Mecophilus tupiniquim

Scientific classification
- Kingdom: Animalia
- Phylum: Arthropoda
- Subphylum: Myriapoda
- Class: Chilopoda
- Order: Geophilomorpha
- Family: Geophilidae
- Genus: Mecophilus
- Species: M. tupiniquim
- Binomial name: Mecophilus tupiniquim Calvanese, Brescovit & Bonato, 2019

= Mecophilus tupiniquim =

- Genus: Mecophilus
- Species: tupiniquim
- Authority: Calvanese, Brescovit & Bonato, 2019

Species of centipede

Mecophilus tupiniquim is a species of soil centipede in the subfamily Aphilodontinae, a clade formerly known as the family Aphilodontidae but now deemed a subfamily within the family Geophilidae. This centipede is notable for its small size (reaching only 7.5 mm in length) and modest number of legs (only 35 pairs). This species is found in Brazil.

== Discovery ==
This species was first described by the biologists Victor C. Calvanese, Antonio D. Brescovit, and Lucio Bonato in 2019. They based the original description of this species on a female holotype and four male paratypes. Calvanese collected all five specimens from Morro do Cruzeiro in São Roque in the state of São Paulo in Brazil in 2017. The type specimens are deposited in the Instituto Butantan in São Paulo, Brazil.

== Etymology ==
The specific epithet tupiniquim is the name of a Brazilian indigenous people.

== Description ==
This species ranges from 7 mm to 7.5 mm in length and has only 35 pairs of legs in each sex. The antennae do not taper toward the tips, and each of the second maxillae has three articles. Both the cephalic plate (the dorsal side of the head) and the forcipular tergite are shaped like rectangles with rounded corners. The forcipular pretergite (the sclerite anterior to the main tergite of the forcipular segment) is long relative to the cephalic plate.

The distal denticle of the first article of the forcipule is close to the denticle of the second article. The forcipular coxosternite (the sclerite that corresponds to both the sternite of the forcupular segment and the sclerites at the base of the forcipules) and the sternite of the first leg-bearing segment are each longer than wide. Each of the ultimate legs in the male ends with a single tarsal article and no terminal claw or spine, but each of these legs in the female ends with two tarsal articles and a claw.

This species shares a distinctive set of traits with the other two species in the genus Mecophilus, M. carioca and M. neotropicus. For example, all three species feature an elongated first sternite as well as an elongated forcipular pretergite and an elongated forcipular coxosternite. Furthermore, in all three species, there is no terminal claw on the ultimate legs of the male.

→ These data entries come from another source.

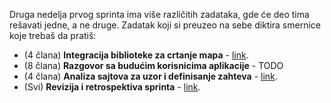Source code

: Druga nedelja prvog sprinta ima više različitih zadataka, gde će deo tima rešavati jedne, a ne druge. Zadatak koji si preuzeo na sebe diktira smernice koje trebaš da pratiš:

- (4 člana) **Integracija biblioteke za crtanje mapa** - [link](https://github.com/psw-ftn/supportive-information/blob/master/s1/w2/s1b-map.md).
- (8 člana) **Razgovor sa budućim korisnicima aplikacije** - TODO
- (4 člana) **Analiza sajtova za uzor i definisanje zahteva** - [link](https://github.com/psw-ftn/supportive-information/blob/master/s1/w2/s1d-landing-page.md).
- (Svi) **Revizija i retrospektiva sprinta** - [link](https://github.com/psw-ftn/supportive-information/blob/master/s1/w2/s1e-review-retrospective.md).
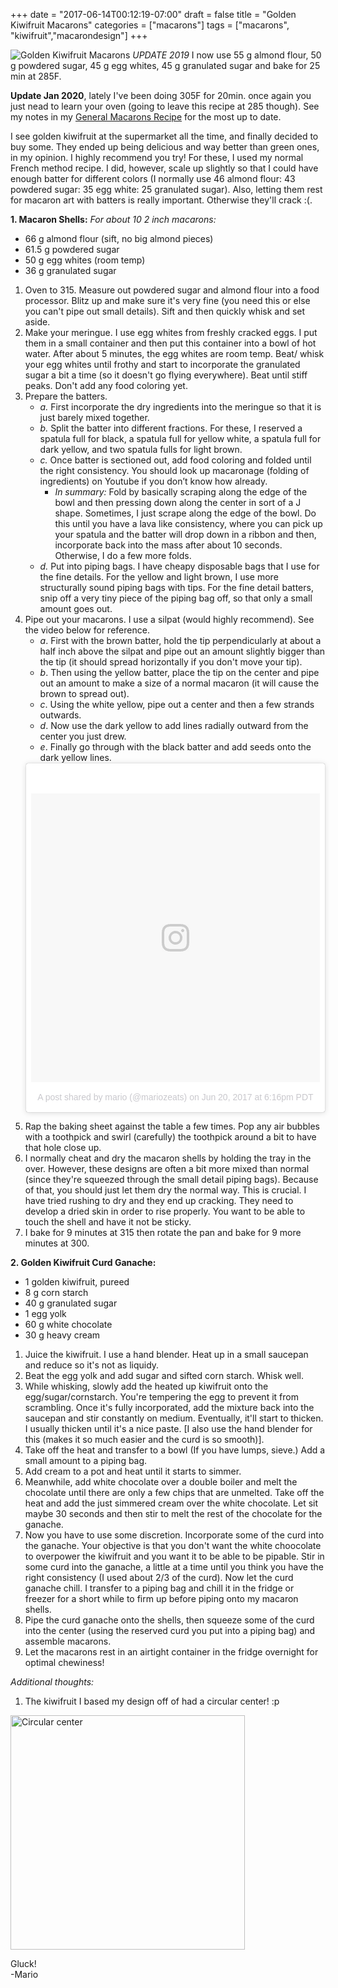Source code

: +++
date = "2017-06-14T00:12:19-07:00"
draft = false
title = "Golden Kiwifruit Macarons"
categories = ["macarons"]
tags = ["macarons", "kiwifruit","macarondesign"]
+++

![Golden Kiwifruit Macarons](https://farm5.staticflickr.com/4286/35455702915_a05adeb8ee_h.jpg)
*UPDATE 2019* I now use 55 g almond flour, 50 g powdered sugar, 45 g egg whites, 45 g granulated sugar and bake for 25 min at 285F.

**Update Jan 2020**, lately I've been doing 305F for 20min. once again you just nead to learn your oven (going to leave this recipe at 285 though). See my notes in my [General Macarons Recipe](https://www.mariozeats.com/post/macarons/) for the most up to date.  

I see golden kiwifruit at the supermarket all the time, and finally decided to buy some. They ended up being delicious and way better than green ones, in my opinion. I highly recommend you try! For these, I used my normal French method recipe. I did, however, scale up slightly so that I could have enough batter for different colors (I normally use 46 almond flour: 43 powdered sugar: 35 egg white: 25 granulated sugar). Also, letting them rest for macaron art with batters is really important. Otherwise they'll crack :(. 
 
**1. Macaron Shells:**  *For about 10 2 inch macarons:*  

- 66 g almond flour (sift, no big almond pieces)  
- 61.5 g powdered sugar  
- 50 g egg whites (room temp)  
- 36 g granulated sugar  

1. Oven to 315. Measure out powdered sugar and almond flour into a food processor. Blitz up and make sure it's very fine (you need this or else you can't pipe out small details). Sift and then quickly whisk and set aside. 
2. Make your meringue. I use egg whites from freshly cracked eggs. I put them in a small container and then put this container into a bowl of hot water. After about 5 minutes, the egg whites are room temp. Beat/ whisk your egg whites until frothy and start to incorporate the granulated sugar a bit a time (so it doesn't go flying everywhere). Beat until stiff peaks. Don't add any food coloring yet.       
3. Prepare the batters.
    - *a.* First incorporate the dry ingredients into the meringue so that it is just barely mixed together.   
    - *b.* Split the batter into different fractions. For these, I reserved a spatula full for black, a spatula full for yellow white, a spatula full for dark yellow, and two spatula fulls for light brown. 
    - *c.* Once batter is sectioned out, add food coloring and folded until the right consistency. You should look up macaronage (folding of ingredients) on Youtube if you don’t know how already.  
        - *In summary:* Fold by basically scraping along the edge of the bowl and then pressing down along the center in sort of a J shape. Sometimes, I just scrape along the edge of the bowl. Do this until you have a lava like consistency, where you can pick up your spatula and the batter will drop down in a ribbon and then, incorporate back into the mass after about 10 seconds. Otherwise, I do a few more folds.   
    - *d.*  Put into piping bags. I have cheapy disposable bags that I use for the fine details. For the yellow and light brown, I use more structurally sound piping bags with tips. For the fine detail batters, snip off a very tiny piece of the piping bag off, so that only a small amount goes out.
4. Pipe out your macarons. I use a silpat (would highly recommend). See the video below for reference.
    - *a*. First with the brown batter, hold the tip perpendicularly at about a half inch above the silpat and pipe out an amount slightly bigger than the tip (it should spread horizontally if you don't move your tip).  
    - *b*. Then using the yellow batter, place the tip on the center and pipe out an amount to make a size of a normal macaron (it will cause the brown to spread out).  
    - *c*. Using the white yellow, pipe out a center and then a few strands outwards. 
    - *d*. Now use the dark yellow to add lines radially outward from the center you just drew.  
    - *e*. Finally go through with the black batter and add seeds onto the dark yellow lines.  
    <blockquote class="instagram-media" data-instgrm-version="7" style=" background:#FFF; border:0; border-radius:3px; box-shadow:0 0 1px 0 rgba(0,0,0,0.5),0 1px 10px 0 rgba(0,0,0,0.15); margin: 1px; max-width:658px; padding:0; width:99.375%; width:-webkit-calc(100% - 2px); width:calc(100% - 2px);"><div style="padding:8px;"> <div style=" background:#F8F8F8; line-height:0; margin-top:40px; padding:50.0% 0; text-align:center; width:100%;"> <div style=" background:url(data:image/png;base64,iVBORw0KGgoAAAANSUhEUgAAACwAAAAsCAMAAAApWqozAAAABGdBTUEAALGPC/xhBQAAAAFzUkdCAK7OHOkAAAAMUExURczMzPf399fX1+bm5mzY9AMAAADiSURBVDjLvZXbEsMgCES5/P8/t9FuRVCRmU73JWlzosgSIIZURCjo/ad+EQJJB4Hv8BFt+IDpQoCx1wjOSBFhh2XssxEIYn3ulI/6MNReE07UIWJEv8UEOWDS88LY97kqyTliJKKtuYBbruAyVh5wOHiXmpi5we58Ek028czwyuQdLKPG1Bkb4NnM+VeAnfHqn1k4+GPT6uGQcvu2h2OVuIf/gWUFyy8OWEpdyZSa3aVCqpVoVvzZZ2VTnn2wU8qzVjDDetO90GSy9mVLqtgYSy231MxrY6I2gGqjrTY0L8fxCxfCBbhWrsYYAAAAAElFTkSuQmCC); display:block; height:44px; margin:0 auto -44px; position:relative; top:-22px; width:44px;"></div></div><p style=" color:#c9c8cd; font-family:Arial,sans-serif; font-size:14px; line-height:17px; margin-bottom:0; margin-top:8px; overflow:hidden; padding:8px 0 7px; text-align:center; text-overflow:ellipsis; white-space:nowrap;"><a href="https://www.instagram.com/p/BVlTW4xFYoc/" style=" color:#c9c8cd; font-family:Arial,sans-serif; font-size:14px; font-style:normal; font-weight:normal; line-height:17px; text-decoration:none;" target="_blank">A post shared by mario (@mariozeats)</a> on <time style=" font-family:Arial,sans-serif; font-size:14px; line-height:17px;" datetime="2017-06-21T01:16:34+00:00">Jun 20, 2017 at 6:16pm PDT</time></p></div></blockquote>
<script async defer src="//platform.instagram.com/en_US/embeds.js"></script> 
5. Rap the baking sheet against the table a few times.  Pop any air bubbles with a toothpick and swirl (carefully) the toothpick around a bit to have that hole close up.  
6. I normally cheat and dry the macaron shells by holding the tray in the over. However, these designs are often a bit more mixed than normal (since they're squeezed through the small detail piping bags). Because of that, you should just let them dry the normal way. This is crucial. I have tried rushing to dry and they end up cracking. They need to develop a dried skin in order to rise properly. 
You want to be able to touch the shell and have it not be sticky. 
6. I bake for 9 minutes at 315 then rotate the pan and bake for 9 more minutes at 300.

**2. Golden Kiwifruit Curd Ganache:**  

- 1 golden kiwifruit, pureed 
- 8 g corn starch  
- 40 g granulated sugar  
- 1 egg yolk  
- 60 g white chocolate  
- 30 g heavy cream   
  
1. Juice the kiwifruit. I use a hand blender. Heat up in a small saucepan and reduce so it's not as liquidy. 
2. Beat the egg yolk and add sugar and sifted corn starch. Whisk well.  
3. While whisking, slowly add the heated up kiwifruit onto the egg/sugar/cornstarch. You're tempering the egg to prevent it from scrambling. Once it's fully incorporated, add the mixture back into the saucepan and stir constantly on medium. Eventually, it'll start to thicken. I usually thicken until it's a nice paste. [I also use the hand blender for this (makes it so much easier and the curd is so smooth)].  
4. Take off the heat and transfer to a bowl (If you have lumps, sieve.) Add a small amount to a piping bag. 
5. Add cream to a pot and heat until it starts to simmer.
6. Meanwhile, add white chocolate over a double boiler and melt the chocolate until there are only a few chips that are unmelted. Take off the heat and add the just simmered cream over the white chocolate. Let sit maybe 30 seconds and then stir to melt the rest of the chocolate for the ganache.
7. Now you have to use some discretion. Incorporate some of the curd into the ganache. Your objective is that you don't want the white choocolate to overpower the kiwifruit and you want it to be able to be pipable. Stir in some curd into the ganache, a little at a time until you think you have the right consistency (I used about 2/3 of the curd). Now let the curd ganache chill. I transfer to a piping bag and chill it in the fridge or freezer for a short while to firm up before piping onto my macaron shells.  
8. Pipe the curd ganache onto the shells, then squeeze some of the curd into the center (using the reserved curd you put into a piping bag) and assemble macarons.  
9. Let the macarons rest in an airtight container in the fridge overnight for optimal chewiness!

*Additional thoughts:*  

1. The kiwifruit I based my design off of had a circular center! :p  
<img src="https://farm5.staticflickr.com/4278/35475249785_6841902e3b_c.jpg" alt="Circular center" style="height: 375px;"/>

Gluck!  
-Mario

The species M. tupiniquim may be distinguished from the other two Mecophilus species based on the denticle on the ultimate article of the forcipule. In M. tupiniquim, this denticle is at the base of the article, whereas in the species M. neotropicus, this denticle is in the middle of the article. Furthermore, this denticle is also larger in M. tupiniquim than in M. neotropicus. In M. carioca, this denticle is even smaller and less conspicuous than in M. neotropicus. Moreover, the ultimate legs of the female of M. tupiniquim features a terminal claw, whereas the female of M. carioca does not.